ENTRE LA FEMELLE ET LE MÂLE
L’image du monde. Malheureux Galilée et Giordano Bruno, que n’eurentils vécu en Chine, des millénaires avant, J-.C., devisant paisiblement avec un homme comme Zhuang zi. Ils auraient pu, sans risques pour leur vie, se poser la question de savoir comment le ciel tourne, si la terre est stable ou non, si le soleil et la lune se disputent leur place, et quel mécanisme les entraîne. Plutôt que l’humiliation ou les flammes du bûcher, ils auraient ainsi connu « la joie suprême ». Pour ceux de nos contemporains que les tourniquets entre sexe et genre affolent, la souple dialectique taoïste du Yin et du Yang pourrait apaiser leur angoisse et refréner leurs pulsions agressives. « Qui connaît sa virilité préserve sa féminité » ; quant au nouveau-né, s’il ne connaît rien des rapports « entre la femelle et le mâle », cela ne l’empêche pas d’avoir déjà une « complète érection ». De même, dans les incessants débats sur la vie et la mort, suivre la voie du dao conduirait opposants et partisans de l’euthanasie à plus de sagesse lors de leurs affrontements.
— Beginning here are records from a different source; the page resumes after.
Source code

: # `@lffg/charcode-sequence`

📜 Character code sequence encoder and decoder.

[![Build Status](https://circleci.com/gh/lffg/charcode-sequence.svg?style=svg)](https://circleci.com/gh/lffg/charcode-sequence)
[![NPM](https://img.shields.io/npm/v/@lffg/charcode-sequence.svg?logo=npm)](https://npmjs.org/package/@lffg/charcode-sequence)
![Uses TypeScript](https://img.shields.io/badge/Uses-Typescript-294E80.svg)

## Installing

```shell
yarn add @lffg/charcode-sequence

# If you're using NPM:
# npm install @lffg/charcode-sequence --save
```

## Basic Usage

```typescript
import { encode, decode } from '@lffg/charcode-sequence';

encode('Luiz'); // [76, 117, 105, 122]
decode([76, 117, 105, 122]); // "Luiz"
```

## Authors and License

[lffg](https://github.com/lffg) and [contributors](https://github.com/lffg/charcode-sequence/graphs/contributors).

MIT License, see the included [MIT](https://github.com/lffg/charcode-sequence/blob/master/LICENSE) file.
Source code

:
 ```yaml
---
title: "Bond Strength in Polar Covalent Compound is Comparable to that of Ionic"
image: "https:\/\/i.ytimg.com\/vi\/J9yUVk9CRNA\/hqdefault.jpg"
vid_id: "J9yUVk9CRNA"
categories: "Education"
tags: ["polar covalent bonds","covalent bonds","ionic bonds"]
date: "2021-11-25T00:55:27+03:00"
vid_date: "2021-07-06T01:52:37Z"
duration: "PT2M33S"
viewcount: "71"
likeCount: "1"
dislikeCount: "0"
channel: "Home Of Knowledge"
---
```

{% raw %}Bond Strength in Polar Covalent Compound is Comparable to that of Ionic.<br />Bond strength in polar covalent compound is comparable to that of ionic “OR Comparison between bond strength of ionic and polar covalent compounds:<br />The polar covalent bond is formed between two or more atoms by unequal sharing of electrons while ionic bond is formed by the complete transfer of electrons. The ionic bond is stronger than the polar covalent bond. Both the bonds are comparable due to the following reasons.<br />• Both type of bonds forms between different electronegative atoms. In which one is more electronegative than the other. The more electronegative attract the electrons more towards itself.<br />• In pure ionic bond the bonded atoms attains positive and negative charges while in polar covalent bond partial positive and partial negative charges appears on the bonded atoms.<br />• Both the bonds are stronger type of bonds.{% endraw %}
Lao zi : « Lorsqu’un grand clerc entend parler de la voie/ C’est avec diligence qu’il la met en pratique. » Je viens d’entendre parler de la « voie », hélas je ne suis pas un grand clerc et crains de ne pouvoir aisément la mettre en pratique. Mais, qui sait, quelques lecteurs de cette chronique que j’aurais persuadés de lire le volume de la Pléiade pourraient appartenir aux chanceux en voie vers l’Harmonie.